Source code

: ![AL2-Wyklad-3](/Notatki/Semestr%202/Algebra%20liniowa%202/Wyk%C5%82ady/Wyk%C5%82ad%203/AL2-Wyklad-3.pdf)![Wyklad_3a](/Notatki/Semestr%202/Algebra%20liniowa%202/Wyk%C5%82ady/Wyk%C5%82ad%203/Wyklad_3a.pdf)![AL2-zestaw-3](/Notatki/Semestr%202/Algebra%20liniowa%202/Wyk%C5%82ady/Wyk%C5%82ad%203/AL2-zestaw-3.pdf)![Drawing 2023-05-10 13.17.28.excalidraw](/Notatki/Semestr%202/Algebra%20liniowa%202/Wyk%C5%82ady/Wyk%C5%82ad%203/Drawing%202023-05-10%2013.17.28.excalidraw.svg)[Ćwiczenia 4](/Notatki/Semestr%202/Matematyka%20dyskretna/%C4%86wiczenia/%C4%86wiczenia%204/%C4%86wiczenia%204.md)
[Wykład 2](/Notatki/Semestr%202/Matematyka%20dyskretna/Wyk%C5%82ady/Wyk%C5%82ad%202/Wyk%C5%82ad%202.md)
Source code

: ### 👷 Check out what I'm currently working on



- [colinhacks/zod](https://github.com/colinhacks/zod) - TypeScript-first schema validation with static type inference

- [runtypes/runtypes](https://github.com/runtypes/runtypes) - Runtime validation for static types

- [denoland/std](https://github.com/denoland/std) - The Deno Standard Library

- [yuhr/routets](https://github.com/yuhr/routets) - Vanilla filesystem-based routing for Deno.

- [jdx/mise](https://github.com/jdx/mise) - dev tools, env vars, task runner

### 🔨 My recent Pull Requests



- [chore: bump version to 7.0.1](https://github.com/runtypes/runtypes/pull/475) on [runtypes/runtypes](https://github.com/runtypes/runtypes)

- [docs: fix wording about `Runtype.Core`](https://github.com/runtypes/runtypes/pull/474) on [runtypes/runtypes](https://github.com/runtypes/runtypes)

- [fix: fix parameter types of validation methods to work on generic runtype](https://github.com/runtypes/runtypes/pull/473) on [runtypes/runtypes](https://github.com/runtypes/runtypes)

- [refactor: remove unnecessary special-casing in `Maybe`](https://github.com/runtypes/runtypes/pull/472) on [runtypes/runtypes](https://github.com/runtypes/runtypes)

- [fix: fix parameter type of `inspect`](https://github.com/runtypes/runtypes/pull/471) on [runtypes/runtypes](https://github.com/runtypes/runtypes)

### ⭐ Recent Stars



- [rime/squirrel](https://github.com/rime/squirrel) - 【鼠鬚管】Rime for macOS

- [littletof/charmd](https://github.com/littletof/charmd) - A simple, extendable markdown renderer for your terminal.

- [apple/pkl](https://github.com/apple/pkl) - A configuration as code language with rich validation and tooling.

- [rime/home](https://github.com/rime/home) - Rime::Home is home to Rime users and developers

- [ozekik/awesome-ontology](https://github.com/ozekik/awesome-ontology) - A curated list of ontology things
=-=-=-=-=
• **Exercise objective**: Give back the entries above exactly as they are, from their first line through the line that contains "- [fix: fix parameter types", both included, with nothing else.

• **Solved exercise**:
Source code

: ![AL2-Wyklad-3](/Notatki/Semestr%202/Algebra%20liniowa%202/Wyk%C5%82ady/Wyk%C5%82ad%203/AL2-Wyklad-3.pdf)![Wyklad_3a](/Notatki/Semestr%202/Algebra%20liniowa%202/Wyk%C5%82ady/Wyk%C5%82ad%203/Wyklad_3a.pdf)![AL2-zestaw-3](/Notatki/Semestr%202/Algebra%20liniowa%202/Wyk%C5%82ady/Wyk%C5%82ad%203/AL2-zestaw-3.pdf)![Drawing 2023-05-10 13.17.28.excalidraw](/Notatki/Semestr%202/Algebra%20liniowa%202/Wyk%C5%82ady/Wyk%C5%82ad%203/Drawing%202023-05-10%2013.17.28.excalidraw.svg)[Ćwiczenia 4](/Notatki/Semestr%202/Matematyka%20dyskretna/%C4%86wiczenia/%C4%86wiczenia%204/%C4%86wiczenia%204.md)
[Wykład 2](/Notatki/Semestr%202/Matematyka%20dyskretna/Wyk%C5%82ady/Wyk%C5%82ad%202/Wyk%C5%82ad%202.md)
Source code

: ### 👷 Check out what I'm currently working on



- [colinhacks/zod](https://github.com/colinhacks/zod) - TypeScript-first schema validation with static type inference

- [runtypes/runtypes](https://github.com/runtypes/runtypes) - Runtime validation for static types

- [denoland/std](https://github.com/denoland/std) - The Deno Standard Library

- [yuhr/routets](https://github.com/yuhr/routets) - Vanilla filesystem-based routing for Deno.

- [jdx/mise](https://github.com/jdx/mise) - dev tools, env vars, task runner

### 🔨 My recent Pull Requests



- [chore: bump version to 7.0.1](https://github.com/runtypes/runtypes/pull/475) on [runtypes/runtypes](https://github.com/runtypes/runtypes)

- [docs: fix wording about `Runtype.Core`](https://github.com/runtypes/runtypes/pull/474) on [runtypes/runtypes](https://github.com/runtypes/runtypes)

- [fix: fix parameter types of validation methods to work on generic runtype](https://github.com/runtypes/runtypes/pull/473) on [runtypes/runtypes](https://github.com/runtypes/runtypes)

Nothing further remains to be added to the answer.